**Exercise directions:**
Starting at the top of the listing below, copy each line exactly, stopping after the line that contains "### Response Type".

= Beginning of Section =

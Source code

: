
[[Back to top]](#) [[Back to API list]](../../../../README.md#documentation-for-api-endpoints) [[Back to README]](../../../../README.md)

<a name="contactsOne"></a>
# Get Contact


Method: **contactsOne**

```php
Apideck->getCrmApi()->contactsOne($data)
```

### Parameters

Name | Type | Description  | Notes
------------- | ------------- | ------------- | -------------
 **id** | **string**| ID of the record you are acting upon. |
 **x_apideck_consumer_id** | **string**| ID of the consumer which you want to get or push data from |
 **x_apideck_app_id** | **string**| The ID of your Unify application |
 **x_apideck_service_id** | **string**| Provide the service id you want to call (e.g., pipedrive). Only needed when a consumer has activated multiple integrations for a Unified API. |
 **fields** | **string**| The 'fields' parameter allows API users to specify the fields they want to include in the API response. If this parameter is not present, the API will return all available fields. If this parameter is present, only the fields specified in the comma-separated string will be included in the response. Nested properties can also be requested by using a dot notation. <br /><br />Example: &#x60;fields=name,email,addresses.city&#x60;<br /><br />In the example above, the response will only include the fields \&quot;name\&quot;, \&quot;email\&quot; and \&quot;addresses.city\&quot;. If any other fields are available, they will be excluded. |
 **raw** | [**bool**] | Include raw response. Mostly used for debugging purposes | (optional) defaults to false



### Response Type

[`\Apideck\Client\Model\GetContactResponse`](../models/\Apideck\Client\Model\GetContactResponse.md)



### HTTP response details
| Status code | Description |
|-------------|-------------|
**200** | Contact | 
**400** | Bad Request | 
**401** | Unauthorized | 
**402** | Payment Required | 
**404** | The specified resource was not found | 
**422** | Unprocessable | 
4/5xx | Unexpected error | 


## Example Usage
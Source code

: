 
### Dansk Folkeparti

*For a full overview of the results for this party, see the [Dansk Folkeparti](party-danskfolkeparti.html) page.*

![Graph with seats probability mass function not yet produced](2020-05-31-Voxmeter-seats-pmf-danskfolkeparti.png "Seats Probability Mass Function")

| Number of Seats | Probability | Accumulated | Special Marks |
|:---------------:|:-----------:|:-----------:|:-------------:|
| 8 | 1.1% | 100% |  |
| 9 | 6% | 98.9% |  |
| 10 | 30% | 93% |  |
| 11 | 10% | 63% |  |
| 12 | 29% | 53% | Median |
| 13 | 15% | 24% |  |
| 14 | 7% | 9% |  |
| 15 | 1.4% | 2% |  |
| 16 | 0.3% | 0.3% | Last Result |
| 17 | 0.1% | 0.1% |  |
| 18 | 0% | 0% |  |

= End of Section =

**Result of the task:**
Source code

:
[[Back to top]](#) [[Back to API list]](../../../../README.md#documentation-for-api-endpoints) [[Back to README]](../../../../README.md)

<a name="contactsOne"></a>
# Get Contact


Method: **contactsOne**

```php
Apideck->getCrmApi()->contactsOne($data)
```

### Parameters

Name | Type | Description  | Notes
------------- | ------------- | ------------- | -------------
 **id** | **string**| ID of the record you are acting upon. |
 **x_apideck_consumer_id** | **string**| ID of the consumer which you want to get or push data from |
 **x_apideck_app_id** | **string**| The ID of your Unify application |
 **x_apideck_service_id** | **string**| Provide the service id you want to call (e.g., pipedrive). Only needed when a consumer has activated multiple integrations for a Unified API. |
 **fields** | **string**| The 'fields' parameter allows API users to specify the fields they want to include in the API response. If this parameter is not present, the API will return all available fields. If this parameter is present, only the fields specified in the comma-separated string will be included in the response. Nested properties can also be requested by using a dot notation. <br /><br />Example: &#x60;fields=name,email,addresses.city&#x60;<br /><br />In the example above, the response will only include the fields \&quot;name\&quot;, \&quot;email\&quot; and \&quot;addresses.city\&quot;. If any other fields are available, they will be excluded. |
 **raw** | [**bool**] | Include raw response. Mostly used for debugging purposes | (optional) defaults to false



### Response Type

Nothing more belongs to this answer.